Every line in the data below that holds "matrice" should be found and copied.
===== Records for this task =====
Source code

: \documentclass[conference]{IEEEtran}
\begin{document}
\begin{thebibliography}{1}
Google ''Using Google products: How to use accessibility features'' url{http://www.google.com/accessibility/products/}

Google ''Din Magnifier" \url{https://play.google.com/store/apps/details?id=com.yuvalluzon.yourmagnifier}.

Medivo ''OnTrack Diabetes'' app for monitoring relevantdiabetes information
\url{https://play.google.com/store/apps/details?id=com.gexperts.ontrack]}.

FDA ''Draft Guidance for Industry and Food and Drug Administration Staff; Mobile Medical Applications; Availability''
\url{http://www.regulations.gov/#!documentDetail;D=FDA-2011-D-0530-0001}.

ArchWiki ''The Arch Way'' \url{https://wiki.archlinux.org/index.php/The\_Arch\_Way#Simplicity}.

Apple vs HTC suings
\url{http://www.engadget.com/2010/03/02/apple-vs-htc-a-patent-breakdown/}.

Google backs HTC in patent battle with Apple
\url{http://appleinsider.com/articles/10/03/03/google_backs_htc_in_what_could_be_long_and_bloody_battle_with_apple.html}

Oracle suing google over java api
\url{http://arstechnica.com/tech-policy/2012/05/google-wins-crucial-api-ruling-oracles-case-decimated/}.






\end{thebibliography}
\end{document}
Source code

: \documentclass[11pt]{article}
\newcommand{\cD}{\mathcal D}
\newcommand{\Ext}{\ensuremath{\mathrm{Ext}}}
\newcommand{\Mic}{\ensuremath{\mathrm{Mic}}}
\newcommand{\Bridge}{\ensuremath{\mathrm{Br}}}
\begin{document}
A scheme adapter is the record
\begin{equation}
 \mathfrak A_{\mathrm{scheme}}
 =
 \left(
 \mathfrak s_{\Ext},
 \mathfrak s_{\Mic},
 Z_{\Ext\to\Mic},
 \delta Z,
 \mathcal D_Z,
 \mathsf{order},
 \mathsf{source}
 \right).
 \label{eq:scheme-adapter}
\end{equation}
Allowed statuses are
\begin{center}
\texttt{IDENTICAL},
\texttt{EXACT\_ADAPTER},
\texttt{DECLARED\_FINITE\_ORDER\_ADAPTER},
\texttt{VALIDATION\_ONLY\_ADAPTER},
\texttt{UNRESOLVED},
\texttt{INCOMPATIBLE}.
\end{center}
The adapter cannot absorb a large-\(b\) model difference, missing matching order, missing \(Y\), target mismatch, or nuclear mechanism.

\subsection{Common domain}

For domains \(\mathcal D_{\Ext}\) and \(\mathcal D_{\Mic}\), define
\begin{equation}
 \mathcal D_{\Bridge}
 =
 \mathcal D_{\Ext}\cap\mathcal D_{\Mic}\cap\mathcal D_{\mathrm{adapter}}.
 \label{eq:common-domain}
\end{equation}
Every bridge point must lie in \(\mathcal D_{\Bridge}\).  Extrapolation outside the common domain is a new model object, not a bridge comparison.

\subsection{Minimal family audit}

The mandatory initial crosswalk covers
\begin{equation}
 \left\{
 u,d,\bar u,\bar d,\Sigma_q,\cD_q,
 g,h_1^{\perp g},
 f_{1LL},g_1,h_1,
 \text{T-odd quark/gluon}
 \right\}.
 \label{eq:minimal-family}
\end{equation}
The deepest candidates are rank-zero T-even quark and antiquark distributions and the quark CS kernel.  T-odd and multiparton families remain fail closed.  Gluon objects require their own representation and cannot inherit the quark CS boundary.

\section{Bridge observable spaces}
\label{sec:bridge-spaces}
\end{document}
=====
===== Records for this task =====
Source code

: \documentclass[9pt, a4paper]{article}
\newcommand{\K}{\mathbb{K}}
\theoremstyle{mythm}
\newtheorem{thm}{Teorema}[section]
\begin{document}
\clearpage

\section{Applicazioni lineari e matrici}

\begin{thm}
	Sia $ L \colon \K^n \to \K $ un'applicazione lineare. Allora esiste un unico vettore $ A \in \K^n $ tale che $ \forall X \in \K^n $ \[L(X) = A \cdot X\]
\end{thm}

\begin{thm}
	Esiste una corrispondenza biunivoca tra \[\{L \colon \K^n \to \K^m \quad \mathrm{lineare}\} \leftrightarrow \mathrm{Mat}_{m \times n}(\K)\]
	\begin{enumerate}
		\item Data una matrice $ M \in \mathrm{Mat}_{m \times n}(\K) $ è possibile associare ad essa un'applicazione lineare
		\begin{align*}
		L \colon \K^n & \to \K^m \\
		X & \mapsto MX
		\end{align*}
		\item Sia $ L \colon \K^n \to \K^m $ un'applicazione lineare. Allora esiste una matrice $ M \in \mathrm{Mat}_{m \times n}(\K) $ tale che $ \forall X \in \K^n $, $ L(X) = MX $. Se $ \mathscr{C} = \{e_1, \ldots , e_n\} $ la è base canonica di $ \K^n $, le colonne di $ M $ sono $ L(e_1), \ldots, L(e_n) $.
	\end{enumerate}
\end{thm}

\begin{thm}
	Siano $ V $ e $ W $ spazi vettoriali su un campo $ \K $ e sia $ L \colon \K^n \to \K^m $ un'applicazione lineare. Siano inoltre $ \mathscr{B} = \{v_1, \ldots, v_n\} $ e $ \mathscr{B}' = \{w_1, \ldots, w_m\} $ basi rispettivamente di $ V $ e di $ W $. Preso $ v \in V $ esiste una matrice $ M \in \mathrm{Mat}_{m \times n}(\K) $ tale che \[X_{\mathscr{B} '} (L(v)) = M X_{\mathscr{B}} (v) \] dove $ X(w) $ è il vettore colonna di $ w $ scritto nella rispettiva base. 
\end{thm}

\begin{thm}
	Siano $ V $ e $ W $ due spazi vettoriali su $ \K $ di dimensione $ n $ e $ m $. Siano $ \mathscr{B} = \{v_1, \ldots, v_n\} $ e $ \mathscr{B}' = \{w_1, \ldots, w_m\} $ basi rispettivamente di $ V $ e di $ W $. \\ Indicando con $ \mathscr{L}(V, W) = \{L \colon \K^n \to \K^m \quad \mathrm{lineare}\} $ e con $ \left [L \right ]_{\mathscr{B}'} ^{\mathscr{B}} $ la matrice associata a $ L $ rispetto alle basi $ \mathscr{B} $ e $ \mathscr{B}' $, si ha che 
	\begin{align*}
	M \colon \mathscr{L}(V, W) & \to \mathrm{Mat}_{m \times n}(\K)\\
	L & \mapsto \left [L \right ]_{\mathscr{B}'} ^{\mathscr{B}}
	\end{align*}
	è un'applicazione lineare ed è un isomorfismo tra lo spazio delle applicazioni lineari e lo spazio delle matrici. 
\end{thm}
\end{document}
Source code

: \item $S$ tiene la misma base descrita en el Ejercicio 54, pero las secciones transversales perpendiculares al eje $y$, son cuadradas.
=====
**Solution to this exercise:**
		\item Data una matrice $ M \in \mathrm{Mat}_{m \times n}(\K) $ è possibile associare ad essa un'applicazione lineare
		\item Sia $ L \colon \K^n \to \K^m $ un'applicazione lineare. Allora esiste una matrice $ M \in \mathrm{Mat}_{m \times n}(\K) $ tale che $ \forall X \in \K^n $, $ L(X) = MX $. Se $ \mathscr{C} = \{e_1, \ldots , e_n\} $ la è base canonica di $ \K^n $, le colonne di $ M $ sono $ L(e_1), \ldots, L(e_n) $.
	Siano $ V $ e $ W $ spazi vettoriali su un campo $ \K $ e sia $ L \colon \K^n \to \K^m $ un'applicazione lineare. Siano inoltre $ \mathscr{B} = \{v_1, \ldots, v_n\} $ e $ \mathscr{B}' = \{w_1, \ldots, w_m\} $ basi rispettivamente di $ V $ e di $ W $. Preso $ v \in V $ esiste una matrice $ M \in \mathrm{Mat}_{m \times n}(\K) $ tale che \[X_{\mathscr{B} '} (L(v)) = M X_{\mathscr{B}} (v) \] dove $ X(w) $ è il vettore colonna di $ w $ scritto nella rispettiva base. 
	Siano $ V $ e $ W $ due spazi vettoriali su $ \K $ di dimensione $ n $ e $ m $. Siano $ \mathscr{B} = \{v_1, \ldots, v_n\} $ e $ \mathscr{B}' = \{w_1, \ldots, w_m\} $ basi rispettivamente di $ V $ e di $ W $. \\ Indicando con $ \mathscr{L}(V, W) = \{L \colon \K^n \to \K^m \quad \mathrm{lineare}\} $ e con $ \left [L \right ]_{\mathscr{B}'} ^{\mathscr{B}} $ la matrice associata a $ L $ rispetto alle basi $ \mathscr{B} $ e $ \mathscr{B}' $, si ha che 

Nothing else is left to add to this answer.